A Data Collector in CA Performance Management (CAPM), which has a VNA instance resident (in this case, a Versa plugin is installed), has been going down very frequently. This is impacting data collection and overall system stability. There are 800 Versa VNA provisioned devices and over a 1000 SNMP devices polled via DC.
What is the root cause of these frequent outages and how can we identify if the issue is related to the Versa plugin or any underlying system/resource constraint?
DX NetOps CAPM and VNA all currently supported releases
Checking the Wildfly status shows it was killed by the Linux OOM:
[root@my_dc]# systemctl status wildfly.service
× wildfly.service - The WildFly Application Server
Loaded: loaded (/etc/systemd/system/wildfly.service; enabled; preset: disabled)

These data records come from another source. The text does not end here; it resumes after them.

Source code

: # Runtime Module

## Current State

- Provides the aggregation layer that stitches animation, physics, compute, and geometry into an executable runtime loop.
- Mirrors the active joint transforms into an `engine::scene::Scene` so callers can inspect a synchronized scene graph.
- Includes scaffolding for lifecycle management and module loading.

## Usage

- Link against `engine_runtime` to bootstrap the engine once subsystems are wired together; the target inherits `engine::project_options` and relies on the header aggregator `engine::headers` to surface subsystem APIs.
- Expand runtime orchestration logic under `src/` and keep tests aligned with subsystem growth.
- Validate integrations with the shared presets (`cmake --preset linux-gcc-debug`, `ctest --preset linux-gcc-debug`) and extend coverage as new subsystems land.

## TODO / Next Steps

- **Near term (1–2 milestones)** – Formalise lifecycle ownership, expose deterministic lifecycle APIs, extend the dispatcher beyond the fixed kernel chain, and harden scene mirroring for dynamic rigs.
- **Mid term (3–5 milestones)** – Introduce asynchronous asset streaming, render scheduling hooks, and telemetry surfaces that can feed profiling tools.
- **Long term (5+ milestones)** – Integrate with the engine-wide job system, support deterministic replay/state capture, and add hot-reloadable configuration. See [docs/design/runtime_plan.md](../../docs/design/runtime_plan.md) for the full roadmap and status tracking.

Active: failed (Result: oom-kill) since Sun 2026-05-03 19:02:30 UTC; 8h ago
Duration: 2d 14h 19min 45.044s
Process: 233834 ExecStart=/opt/CA/VNA/wildfly/bin/launch.sh $WILDFLY_MODE $WILDFLY_CONFIG $WILDFLY_BIND (code=killed, signal=TERM)
Main PID: 233834 (code=killed, signal=TERM)
In the /var/log/messages, we see:
May 03 19:02:29 my_dc systemd[1]: wildfly.service: A process of this unit has been killed by the OOM killer.May 03 19:02:30 my_dc systemd[1]: wildfly.service: Failed with result 'oom-kill'.
When the server is under extreme memory pressure, the kernel oom killer kills whatever process is consuming the largest amount of memory. The JRE will allocate the full amount specified and use it so the Linux OOM will protect the kernel by killing the process as it is consuming the most memory when memory resources become too limited.
Looking at the processes (dcmd, wildfly & MySQL) running on the DC, the -Xmx which specifies the maximum memory each is allocated goes up to 65GB
But the server itself has only 64GB:
#free -t
total used free shared buff/cache available
Mem: 65266896 51589608 1247104 633316 7795816 7677288Swap: 2097148 24464 2072684Total: 61164044 57614072 3319788
So the server memory allocation for the processes is over-subscribed. The Sum of XMX for the DC, VNA and MySql should be under MAX-2GB (where MAX = maximum available memory)
Change the dcmd allocation in /opt/DCM.cfg from whatever it is currently set to (in this example - 24GB):
IM_MAX_MEM=24000M
to something at least 2GB less. For example, 16GB:
IM_MAX_MEM=16000M
Then restart the dcmd service.